An example job definition for a parameter grid search evaluating search metrics against a given endpoint
is provided within the scripts-folder.
The definition is contained in the file testSearchEval.json
, that can be send to the respective Kolibri endpoints
(see start_searcheval.sh
). Where the response is written is configured via properties/env variables
(see respective part of the documentation).
A simpler way is to start up the app along with the UI (Kolibri Watch, see respective section of this doc),
and navigate to the CREATE menu, select the search evaluation type and choose a job execution definition template.
From this UI you can directly edit an existing template, save it and start the execution.
Note that the execution below makes a few assumptions for the processing to work.
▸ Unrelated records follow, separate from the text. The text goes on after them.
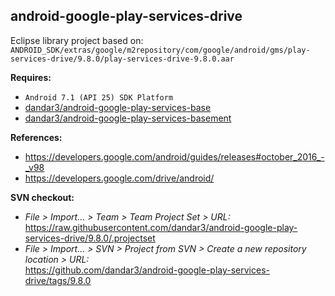 ## android-google-play-services-drive

Eclipse library project based on:<br/>
`ANDROID_SDK/extras/google/m2repository/com/google/android/gms/play-services-drive/9.8.0/play-services-drive-9.8.0.aar`

**Requires:**
- `Android 7.1 (API 25) SDK Platform`
- [dandar3/android-google-play-services-base](https://github.com/dandar3/android-google-play-services-base/tree/9.8.0)
- [dandar3/android-google-play-services-basement](https://github.com/dandar3/android-google-play-services-basement/tree/9.8.0)

**References:**
- https://developers.google.com/android/guides/releases#october_2016_-_v98
- https://developers.google.com/drive/android/

**SVN checkout:**
- _File > Import... > Team > Team Project Set > URL:_<br/>
  https://raw.githubusercontent.com/dandar3/android-google-play-services-drive/9.8.0/.projectset
- _File > Import... > SVN > Project from SVN > Create a new repository location > URL:_<br/> 
  https://github.com/dandar3/android-google-play-services-drive/tags/9.8.0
Lets have a look at the definition and then define the meaning of the distinct sections of the used json. You’ll see something like this:
{
"jobName": "testJob",
"fixedParams": {
"k1": [
"v1",
"v2"
],
"k2": [
"v3"
]
},
"contextPath": "search",
"connections": [
{
"host": "search-service",
"port": 80,
"useHttps": false
},
{
"host": "search-service1",
"port": 81,
"useHttps": false
}
],
"requestPermutation": [
{
"type": "ALL",
"value": {
"params": {
"type": "FROM_FILES_LINES",
"values": {
"q": "/app/test-files/test-paramfiles/test_queries.txt"
}
}
}
},
{
"type": "ALL",
"value": {
"params": {
"type": "GRID_FROM_VALUES_SEQ",
"values": [
{
"name": "a1",
"values": [
0.45,
0.32
]
},
{
"name": "o",
"start": 0.0,
"end": 2000.0,
"stepSize": 1.0
}
]
}
}
}
],
"batchByIndex": 0,
"parsingConfig": {
"singleSelectors": [],
"seqSelectors": [
{
"name": "productIds",
"castType": "STRING",
"selector": {
"type": "PLAINREC",
"path": "\\ response \\ docs \\\\ product_id"
}
}
]
},
"excludeParamsFromMetricRow": [
"q"
],
"taggingConfiguration": {
"initTagger": {
"type": "REQUEST_PARAMETER",
"parameter": "q",
"extend": false
},
"processedTagger": {
"type": "NOTHING"
},
"resultTagger": {
"type": "NOTHING"
}
},
"requestTemplateStorageKey": "requestTemplate",
"mapFutureMetricRowCalculation": {
"functionType": "IR_METRICS",
"name": "irMetrics",
"queryParamName": "q",
"requestTemplateKey": "requestTemplate",
"productIdsKey": "productIds",
"judgementProvider": {
"type": "FILE_BASED",
"filename": "/app/test-files/test-judgements/test_judgements.txt"
},
"metricsCalculation": {
"metrics": [
{"name": "DCG_10", "function": {"type": "DCG", "k": 10}},
{"name": "NDCG_10", "function": {"type": "NDCG", "k": 10}},
{"name": "PRECISION_4", "function": {"type": "PRECISION", "k": 4, "threshold": 0.1}},
{"name": "ERR_10", "function": {"type": "ERR", "k": 10}}
],
"judgementHandling": {
"validations": [
"EXIST_RESULTS",
"EXIST_JUDGEMENTS"
],
"handling": "AS_ZEROS"
}
},
"excludeParams": [
"q"
]
},
"singleMapCalculations": [],
"allowedTimePerElementInMillis": 1000,
"allowedTimePerBatchInSeconds": 6000,
"allowedTimeForJobInSeconds": 720000,
"expectResultsFromBatchCalculations": false,
"wrapUpFunction": {
"type": "AGGREGATE_FROM_DIR_BY_REGEX",
"weightProvider": {
"type": "CONSTANT",
"weight": 1.0
},
"regex": "[(]q=.+[)]",
"outputFilename": "(ALL1)",
"readSubDir": "testJob",
"writeSubDir": "testJob"
}
}
The above on posting to the search_eval_no_ser
endpoint is parsed into an JobMessages.SearchEvaluation instance.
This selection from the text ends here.